**WHAT YOU NEED TO DO**
Down to the final line, print the records below exactly and without pictures.
INFORMATION section start
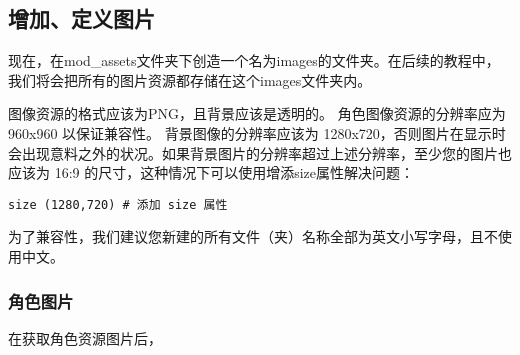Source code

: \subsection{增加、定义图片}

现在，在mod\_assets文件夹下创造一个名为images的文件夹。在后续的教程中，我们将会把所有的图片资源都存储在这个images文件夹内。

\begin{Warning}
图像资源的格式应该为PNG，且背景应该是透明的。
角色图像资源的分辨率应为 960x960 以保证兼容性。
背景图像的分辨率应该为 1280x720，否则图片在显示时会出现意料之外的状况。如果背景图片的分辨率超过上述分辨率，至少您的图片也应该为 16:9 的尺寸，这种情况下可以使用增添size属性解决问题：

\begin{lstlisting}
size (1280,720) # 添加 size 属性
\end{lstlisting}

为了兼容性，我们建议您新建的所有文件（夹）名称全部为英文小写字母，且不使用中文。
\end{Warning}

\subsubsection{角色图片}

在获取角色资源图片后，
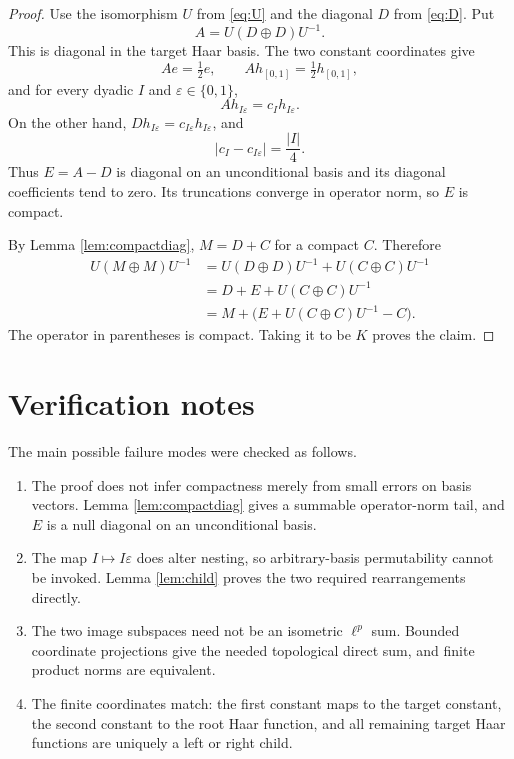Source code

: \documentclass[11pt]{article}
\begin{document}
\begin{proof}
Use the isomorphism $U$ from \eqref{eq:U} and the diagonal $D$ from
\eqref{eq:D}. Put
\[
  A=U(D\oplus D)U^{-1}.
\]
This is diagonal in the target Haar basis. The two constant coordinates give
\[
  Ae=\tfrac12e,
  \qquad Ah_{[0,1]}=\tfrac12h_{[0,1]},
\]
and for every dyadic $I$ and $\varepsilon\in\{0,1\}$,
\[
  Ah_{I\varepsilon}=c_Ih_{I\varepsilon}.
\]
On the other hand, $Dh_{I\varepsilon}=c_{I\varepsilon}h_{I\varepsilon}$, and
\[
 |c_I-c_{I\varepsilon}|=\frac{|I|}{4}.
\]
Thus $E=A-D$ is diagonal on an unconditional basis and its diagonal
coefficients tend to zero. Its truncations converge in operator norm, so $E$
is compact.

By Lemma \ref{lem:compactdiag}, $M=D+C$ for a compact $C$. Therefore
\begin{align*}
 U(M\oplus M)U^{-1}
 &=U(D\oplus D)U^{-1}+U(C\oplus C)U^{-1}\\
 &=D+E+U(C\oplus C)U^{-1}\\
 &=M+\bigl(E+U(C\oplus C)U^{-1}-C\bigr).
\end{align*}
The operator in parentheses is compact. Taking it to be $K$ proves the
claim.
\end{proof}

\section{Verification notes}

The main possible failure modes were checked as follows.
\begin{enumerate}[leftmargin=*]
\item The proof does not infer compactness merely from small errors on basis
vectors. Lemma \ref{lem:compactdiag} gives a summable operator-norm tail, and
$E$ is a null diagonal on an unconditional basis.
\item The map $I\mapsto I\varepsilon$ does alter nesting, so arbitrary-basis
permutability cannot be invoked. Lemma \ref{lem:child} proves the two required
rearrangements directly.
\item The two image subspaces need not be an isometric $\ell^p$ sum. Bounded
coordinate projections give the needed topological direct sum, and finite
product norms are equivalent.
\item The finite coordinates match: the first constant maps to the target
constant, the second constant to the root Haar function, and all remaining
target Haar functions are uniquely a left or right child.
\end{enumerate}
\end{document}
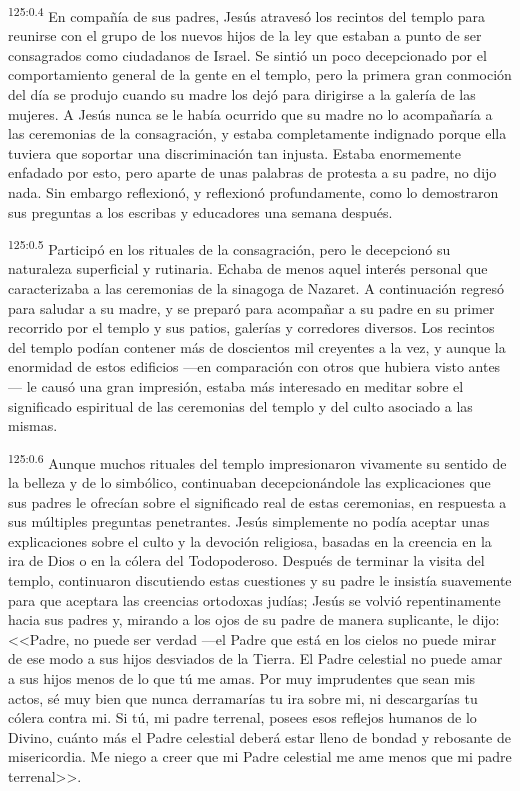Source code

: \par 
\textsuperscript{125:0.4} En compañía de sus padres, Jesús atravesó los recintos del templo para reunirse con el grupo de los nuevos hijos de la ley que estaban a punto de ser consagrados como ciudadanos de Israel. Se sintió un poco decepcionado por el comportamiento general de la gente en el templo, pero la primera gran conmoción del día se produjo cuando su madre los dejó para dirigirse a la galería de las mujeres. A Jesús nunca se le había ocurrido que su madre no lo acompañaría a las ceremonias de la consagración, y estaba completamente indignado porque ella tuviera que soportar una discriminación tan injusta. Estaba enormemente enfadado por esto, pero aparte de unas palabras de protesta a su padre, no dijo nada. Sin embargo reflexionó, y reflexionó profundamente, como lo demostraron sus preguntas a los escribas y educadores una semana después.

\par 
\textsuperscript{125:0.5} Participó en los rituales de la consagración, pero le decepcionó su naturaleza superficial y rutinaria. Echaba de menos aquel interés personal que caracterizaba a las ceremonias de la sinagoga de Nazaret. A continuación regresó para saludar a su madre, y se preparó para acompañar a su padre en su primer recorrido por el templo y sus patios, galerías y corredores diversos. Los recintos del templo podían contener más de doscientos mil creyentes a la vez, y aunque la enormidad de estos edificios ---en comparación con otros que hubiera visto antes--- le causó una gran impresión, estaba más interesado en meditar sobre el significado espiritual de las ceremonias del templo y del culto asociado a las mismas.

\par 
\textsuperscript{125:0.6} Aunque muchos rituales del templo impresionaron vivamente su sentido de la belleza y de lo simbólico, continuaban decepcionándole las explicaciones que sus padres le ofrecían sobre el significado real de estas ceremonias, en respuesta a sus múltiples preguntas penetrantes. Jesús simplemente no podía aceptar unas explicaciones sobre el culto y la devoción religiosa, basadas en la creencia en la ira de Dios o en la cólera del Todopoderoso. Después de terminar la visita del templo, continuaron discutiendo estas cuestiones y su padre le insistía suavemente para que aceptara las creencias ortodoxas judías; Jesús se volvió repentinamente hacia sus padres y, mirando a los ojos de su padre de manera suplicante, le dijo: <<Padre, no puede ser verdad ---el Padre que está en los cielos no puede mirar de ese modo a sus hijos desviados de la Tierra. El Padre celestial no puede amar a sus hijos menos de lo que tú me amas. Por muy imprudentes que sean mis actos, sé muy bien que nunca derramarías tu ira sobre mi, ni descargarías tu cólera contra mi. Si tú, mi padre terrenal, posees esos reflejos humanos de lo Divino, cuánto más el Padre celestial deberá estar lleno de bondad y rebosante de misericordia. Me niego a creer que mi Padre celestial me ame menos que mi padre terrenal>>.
INFORMATION section end
**SOLUTION FOR THIS TASK**
Source code

: \subsection{增加、定义图片}

现在，在mod\_assets文件夹下创造一个名为images的文件夹。在后续的教程中，我们将会把所有的图片资源都存储在这个images文件夹内。

\begin{Warning}
图像资源的格式应该为PNG，且背景应该是透明的。
角色图像资源的分辨率应为 960x960 以保证兼容性。
背景图像的分辨率应该为 1280x720，否则图片在显示时会出现意料之外的状况。如果背景图片的分辨率超过上述分辨率，至少您的图片也应该为 16:9 的尺寸，这种情况下可以使用增添size属性解决问题：

\begin{lstlisting}
size (1280,720) # 添加 size 属性
\end{lstlisting}

为了兼容性，我们建议您新建的所有文件（夹）名称全部为英文小写字母，且不使用中文。
\end{Warning}

\subsubsection{角色图片}

在获取角色资源图片后，
Source code

: \documentclass[11pt]{article}
\begin{document}
\begin{proof}
Use the isomorphism $U$ from \eqref{eq:U} and the diagonal $D$ from
\eqref{eq:D}. Put
\[
  A=U(D\oplus D)U^{-1}.
\]
This is diagonal in the target Haar basis. The two constant coordinates give
\[
  Ae=\tfrac12e,
  \qquad Ah_{[0,1]}=\tfrac12h_{[0,1]},
\]
and for every dyadic $I$ and $\varepsilon\in\{0,1\}$,
\[
  Ah_{I\varepsilon}=c_Ih_{I\varepsilon}.
\]
On the other hand, $Dh_{I\varepsilon}=c_{I\varepsilon}h_{I\varepsilon}$, and
\[
 |c_I-c_{I\varepsilon}|=\frac{|I|}{4}.
\]
Thus $E=A-D$ is diagonal on an unconditional basis and its diagonal
coefficients tend to zero. Its truncations converge in operator norm, so $E$
is compact.

By Lemma \ref{lem:compactdiag}, $M=D+C$ for a compact $C$. Therefore
\begin{align*}
 U(M\oplus M)U^{-1}
 &=U(D\oplus D)U^{-1}+U(C\oplus C)U^{-1}\\
 &=D+E+U(C\oplus C)U^{-1}\\
 &=M+\bigl(E+U(C\oplus C)U^{-1}-C\bigr).
\end{align*}
The operator in parentheses is compact. Taking it to be $K$ proves the
claim.
\end{proof}

\section{Verification notes}

The main possible failure modes were checked as follows.
\begin{enumerate}[leftmargin=*]
\item The proof does not infer compactness merely from small errors on basis
vectors. Lemma \ref{lem:compactdiag} gives a summable operator-norm tail, and
$E$ is a null diagonal on an unconditional basis.
\item The map $I\mapsto I\varepsilon$ does alter nesting, so arbitrary-basis
permutability cannot be invoked. Lemma \ref{lem:child} proves the two required
rearrangements directly.
\item The two image subspaces need not be an isometric $\ell^p$ sum. Bounded
coordinate projections give the needed topological direct sum, and finite
product norms are equivalent.
\item The finite coordinates match: the first constant maps to the target
constant, the second constant to the root Haar function, and all remaining
target Haar functions are uniquely a left or right child.
\end{enumerate}
\end{document}
Source code

: \par 
\textsuperscript{125:0.4} En compañía de sus padres, Jesús atravesó los recintos del templo para reunirse con el grupo de los nuevos hijos de la ley que estaban a punto de ser consagrados como ciudadanos de Israel. Se sintió un poco decepcionado por el comportamiento general de la gente en el templo, pero la primera gran conmoción del día se produjo cuando su madre los dejó para dirigirse a la galería de las mujeres. A Jesús nunca se le había ocurrido que su madre no lo acompañaría a las ceremonias de la consagración, y estaba completamente indignado porque ella tuviera que soportar una discriminación tan injusta. Estaba enormemente enfadado por esto, pero aparte de unas palabras de protesta a su padre, no dijo nada. Sin embargo reflexionó, y reflexionó profundamente, como lo demostraron sus preguntas a los escribas y educadores una semana después.

\par 
\textsuperscript{125:0.5} Participó en los rituales de la consagración, pero le decepcionó su naturaleza superficial y rutinaria. Echaba de menos aquel interés personal que caracterizaba a las ceremonias de la sinagoga de Nazaret. A continuación regresó para saludar a su madre, y se preparó para acompañar a su padre en su primer recorrido por el templo y sus patios, galerías y corredores diversos. Los recintos del templo podían contener más de doscientos mil creyentes a la vez, y aunque la enormidad de estos edificios ---en comparación con otros que hubiera visto antes--- le causó una gran impresión, estaba más interesado en meditar sobre el significado espiritual de las ceremonias del templo y del culto asociado a las mismas.

\par 
\textsuperscript{125:0.6} Aunque muchos rituales del templo impresionaron vivamente su sentido de la belleza y de lo simbólico, continuaban decepcionándole las explicaciones que sus padres le ofrecían sobre el significado real de estas ceremonias, en respuesta a sus múltiples preguntas penetrantes. Jesús simplemente no podía aceptar unas explicaciones sobre el culto y la devoción religiosa, basadas en la creencia en la ira de Dios o en la cólera del Todopoderoso. Después de terminar la visita del templo, continuaron discutiendo estas cuestiones y su padre le insistía suavemente para que aceptara las creencias ortodoxas judías; Jesús se volvió repentinamente hacia sus padres y, mirando a los ojos de su padre de manera suplicante, le dijo: <<Padre, no puede ser verdad ---el Padre que está en los cielos no puede mirar de ese modo a sus hijos desviados de la Tierra. El Padre celestial no puede amar a sus hijos menos de lo que tú me amas. Por muy imprudentes que sean mis actos, sé muy bien que nunca derramarías tu ira sobre mi, ni descargarías tu cólera contra mi. Si tú, mi padre terrenal, posees esos reflejos humanos de lo Divino, cuánto más el Padre celestial deberá estar lleno de bondad y rebosante de misericordia. Me niego a creer que mi Padre celestial me ame menos que mi padre terrenal>>.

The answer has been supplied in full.